- Birth name: Harold Rodman Lambert
- Also known as: Burt Lorin
- Born: May 12, 1901 New Brunswick, New Jersey
- Died: November 30, 1987 (aged 86) Riverside, California
- Genres: Jazz
- Occupation: Vocalist
- Instrument(s): tenor voice, piano

= Scrappy Lambert =

American dance-band vocalist (1901–1987)

Harold "Scrappy" Lambert (May 12, 1901 - November 30, 1987) was an American dance-band vocalist who appeared on hundreds of recordings from the 1920s to the 1940s.

At Rutgers University, he was a cheerleader and played piano for a jazz group, the Rutgers Jazz Bandits. In February 1925, fellow student Billy Hillpot and he formed a musical duo impersonating the Smith Brothers. They were discovered in 1926 by Ben Bernie, who signed them to perform with his orchestra.
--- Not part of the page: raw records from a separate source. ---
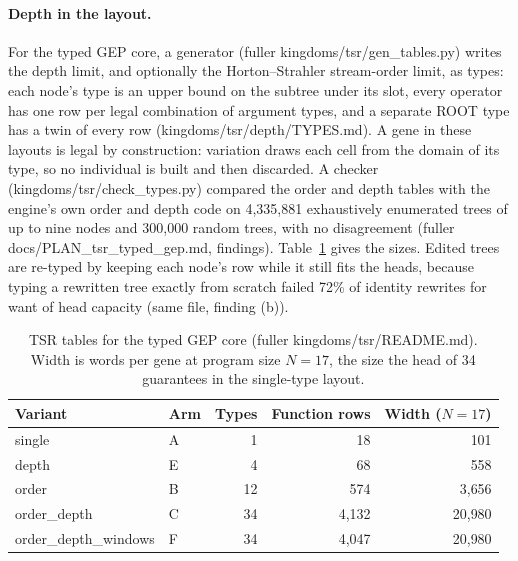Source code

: \documentclass[sigconf,nonacm]{acmart}
\newcommand{\ty}[1]{\textsf{#1}}
\newcommand{\src}[1]{{\small\ttfamily #1}}
\begin{document}
\paragraph{Depth in the layout.} For the typed GEP core, a generator
(\src{fuller kingdoms/\allowbreak{}tsr/\allowbreak{}gen\_\allowbreak{}tables.\allowbreak{}py}) writes the depth limit, and
optionally the Horton--Strahler stream-order limit, as types: each node's type
is an upper bound on the subtree under its slot, every operator has one row per
legal combination of argument types, and a separate \ty{ROOT} type has a twin of
every row (\src{kingdoms/\allowbreak{}tsr/\allowbreak{}depth/\allowbreak{}TYPES.\allowbreak{}md}). A gene in these layouts is legal
by construction: variation draws each cell from the domain of its type, so no
individual is built and then discarded. A checker
(\src{kingdoms/\allowbreak{}tsr/\allowbreak{}check\_\allowbreak{}types.\allowbreak{}py}) compared the order and depth tables with
the engine's own order and depth code on 4{,}335{,}881 exhaustively enumerated
trees of up to nine nodes and 300{,}000 random trees, with no disagreement
(\src{fuller docs/\allowbreak{}PLAN\_\allowbreak{}tsr\_\allowbreak{}typed\_\allowbreak{}gep.\allowbreak{}md}, findings). Table~\ref{tab:variants}
gives the sizes. Edited trees are re-typed by keeping each node's row while it
still fits the heads, because typing a rewritten tree exactly from scratch
failed 72\% of identity rewrites for want of head capacity (same file, finding
(b)).

\begin{table}[t]
\caption{TSR tables for the typed GEP core
(\src{fuller kingdoms/\allowbreak{}tsr/\allowbreak{}README.\allowbreak{}md}). Width is words per gene at program
size $N=17$, the size the head of 34 guarantees in the single-type layout.}
\label{tab:variants}
\small
\begin{tabular}{@{}llrrr@{}}
\toprule
Variant & Arm & Types & Function rows & Width ($N{=}17$) \\
\midrule
single & A & 1 & 18 & 101 \\
depth & E & 4 & 68 & 558 \\
order & B & 12 & 574 & 3{,}656 \\
order\_depth & C & 34 & 4{,}132 & 20{,}980 \\
order\_depth\_windows & F & 34 & 4{,}047 & 20{,}980 \\
\bottomrule
\end{tabular}
\end{table}
\end{document}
Lambert and Hillpot appeared on many recordings with the orchestra and remained under Bernie's employ until 1928.

Other bandleaders who employed Lambert include Red Nichols, Frank Britton Wenzel, Fred Rich, and Sam Lanin.

In the 1920s and early 1930s, Lambert was one of the most prolific "band vocalists" (hired to sing the vocal chorus on recordings by both performing orchestras and studio groups). His voice is featured on hundreds of recordings and a series of vocal solo recordings for Brunswick.

In the 1930s, Lambert and Hillpot took their comedy routine to the National Broadcasting Company. Appeared with NBC, alongside Tom Howard on the Musical Grocery Store Program in 1933. In 1943, MCA offered Lambert a job overseeing their radio department in Beverly Hills, California. This marked the end of his singing career, and he worked for MCA until 1948. He was living in Palm Springs at the time of his death, in Riverside, California.

"Cheerio, Cherry Lips, Cheerio", a 1929 vocal that Lambert recorded under the name Gordon Wallace, has been the closing theme of Dr. Demento's weekly radio broadcast since the early 1970s.